• TO DO
The answer should consist of each line below that contains the word "case".

• SUPPLIED MATERIAL
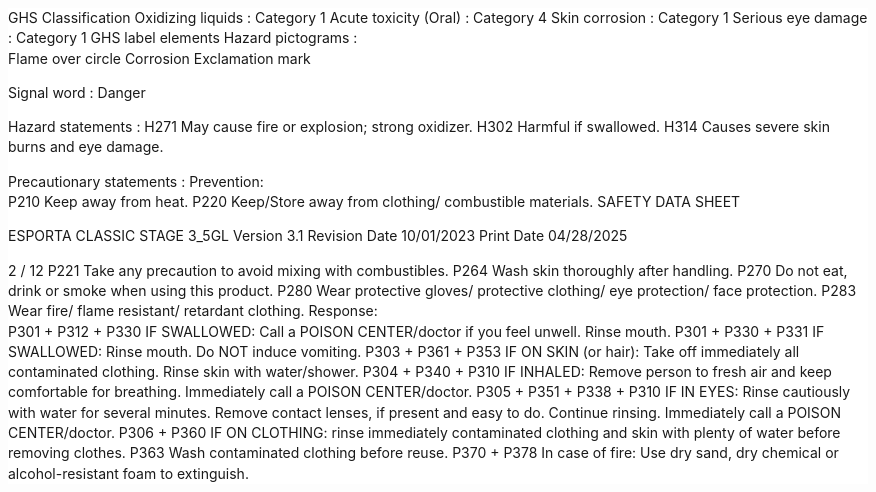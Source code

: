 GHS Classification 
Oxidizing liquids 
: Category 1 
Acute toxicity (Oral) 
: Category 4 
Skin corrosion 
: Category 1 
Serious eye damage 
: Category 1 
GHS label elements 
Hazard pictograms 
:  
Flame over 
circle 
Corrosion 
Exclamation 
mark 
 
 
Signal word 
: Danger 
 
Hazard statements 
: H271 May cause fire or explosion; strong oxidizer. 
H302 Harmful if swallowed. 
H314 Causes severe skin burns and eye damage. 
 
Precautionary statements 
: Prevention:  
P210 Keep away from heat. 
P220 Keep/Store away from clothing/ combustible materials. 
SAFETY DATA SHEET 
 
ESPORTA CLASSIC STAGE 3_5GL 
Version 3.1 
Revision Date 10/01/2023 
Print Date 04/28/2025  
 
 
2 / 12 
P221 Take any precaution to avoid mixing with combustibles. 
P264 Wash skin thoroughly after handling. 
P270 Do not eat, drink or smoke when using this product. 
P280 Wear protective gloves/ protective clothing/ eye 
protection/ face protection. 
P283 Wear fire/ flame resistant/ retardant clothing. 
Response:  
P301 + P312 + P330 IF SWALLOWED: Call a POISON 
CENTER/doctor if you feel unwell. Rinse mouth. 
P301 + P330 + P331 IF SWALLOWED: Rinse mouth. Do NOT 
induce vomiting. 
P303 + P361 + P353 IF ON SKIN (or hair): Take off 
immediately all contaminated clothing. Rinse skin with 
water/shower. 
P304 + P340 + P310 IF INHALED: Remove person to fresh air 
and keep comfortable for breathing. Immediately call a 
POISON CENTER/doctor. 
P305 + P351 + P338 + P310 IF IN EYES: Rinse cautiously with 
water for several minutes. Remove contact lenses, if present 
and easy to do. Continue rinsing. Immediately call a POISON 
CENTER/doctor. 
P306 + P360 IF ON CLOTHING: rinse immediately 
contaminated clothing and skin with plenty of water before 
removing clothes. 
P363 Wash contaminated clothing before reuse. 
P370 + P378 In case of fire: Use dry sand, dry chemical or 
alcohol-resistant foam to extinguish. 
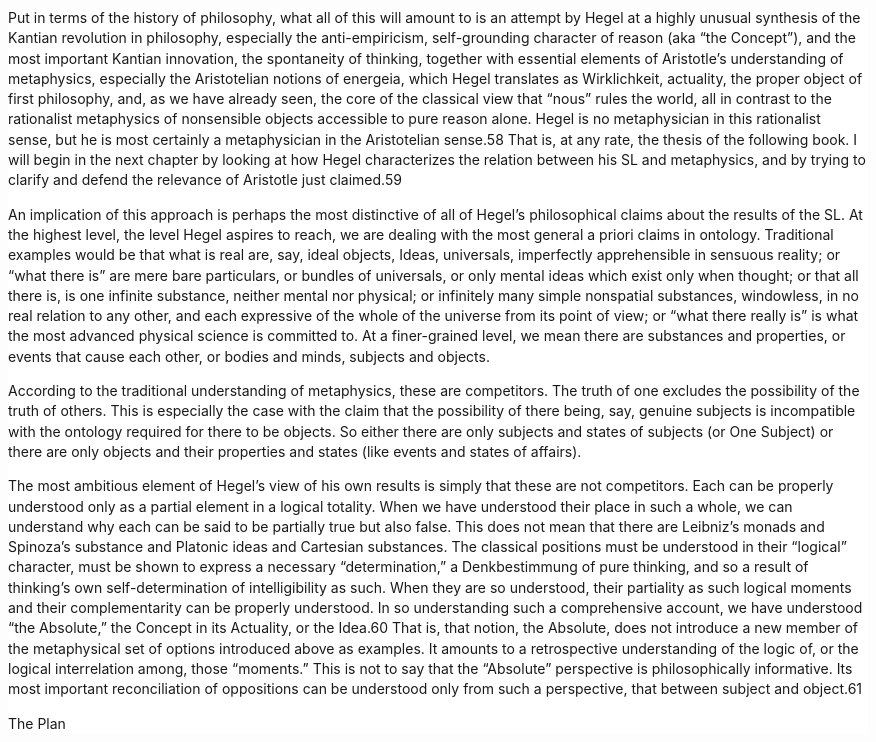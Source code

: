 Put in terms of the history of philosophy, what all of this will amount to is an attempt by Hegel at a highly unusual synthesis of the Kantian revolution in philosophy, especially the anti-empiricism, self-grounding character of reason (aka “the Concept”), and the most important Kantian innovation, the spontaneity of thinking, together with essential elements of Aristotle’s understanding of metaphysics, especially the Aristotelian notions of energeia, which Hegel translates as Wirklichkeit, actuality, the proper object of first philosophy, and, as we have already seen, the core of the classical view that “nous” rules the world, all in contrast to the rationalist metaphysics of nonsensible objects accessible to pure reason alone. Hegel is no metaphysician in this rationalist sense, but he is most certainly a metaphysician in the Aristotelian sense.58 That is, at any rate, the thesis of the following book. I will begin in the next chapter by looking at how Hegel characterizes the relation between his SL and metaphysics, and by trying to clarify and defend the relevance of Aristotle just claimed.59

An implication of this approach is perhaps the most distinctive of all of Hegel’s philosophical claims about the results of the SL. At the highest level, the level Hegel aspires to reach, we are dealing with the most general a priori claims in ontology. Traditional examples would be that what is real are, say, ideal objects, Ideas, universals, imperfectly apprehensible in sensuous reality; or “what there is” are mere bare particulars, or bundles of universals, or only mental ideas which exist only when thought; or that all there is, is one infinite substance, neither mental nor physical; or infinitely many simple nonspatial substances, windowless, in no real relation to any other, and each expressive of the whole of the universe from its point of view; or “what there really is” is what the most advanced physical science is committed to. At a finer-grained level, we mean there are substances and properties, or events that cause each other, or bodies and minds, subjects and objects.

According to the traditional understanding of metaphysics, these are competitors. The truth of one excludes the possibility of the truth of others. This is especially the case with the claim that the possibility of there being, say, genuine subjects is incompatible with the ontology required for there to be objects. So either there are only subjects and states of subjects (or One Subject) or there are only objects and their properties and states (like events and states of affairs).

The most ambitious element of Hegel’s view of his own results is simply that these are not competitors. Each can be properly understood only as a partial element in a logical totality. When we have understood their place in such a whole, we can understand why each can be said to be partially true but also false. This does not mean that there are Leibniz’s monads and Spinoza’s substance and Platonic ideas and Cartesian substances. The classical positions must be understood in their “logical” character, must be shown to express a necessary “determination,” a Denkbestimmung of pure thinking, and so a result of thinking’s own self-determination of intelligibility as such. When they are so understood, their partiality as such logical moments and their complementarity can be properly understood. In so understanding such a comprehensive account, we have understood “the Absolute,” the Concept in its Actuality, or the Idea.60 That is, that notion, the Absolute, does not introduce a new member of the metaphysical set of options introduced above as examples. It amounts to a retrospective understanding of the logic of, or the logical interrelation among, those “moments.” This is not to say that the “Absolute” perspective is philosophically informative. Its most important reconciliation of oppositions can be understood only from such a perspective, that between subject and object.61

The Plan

• RESPONSE AREA
P370 + P378 In case of fire: Use dry sand, dry chemical or 
According to the traditional understanding of metaphysics, these are competitors. The truth of one excludes the possibility of the truth of others. This is especially the case with the claim that the possibility of there being, say, genuine subjects is incompatible with the ontology required for there to be objects. So either there are only subjects and states of subjects (or One Subject) or there are only objects and their properties and states (like events and states of affairs).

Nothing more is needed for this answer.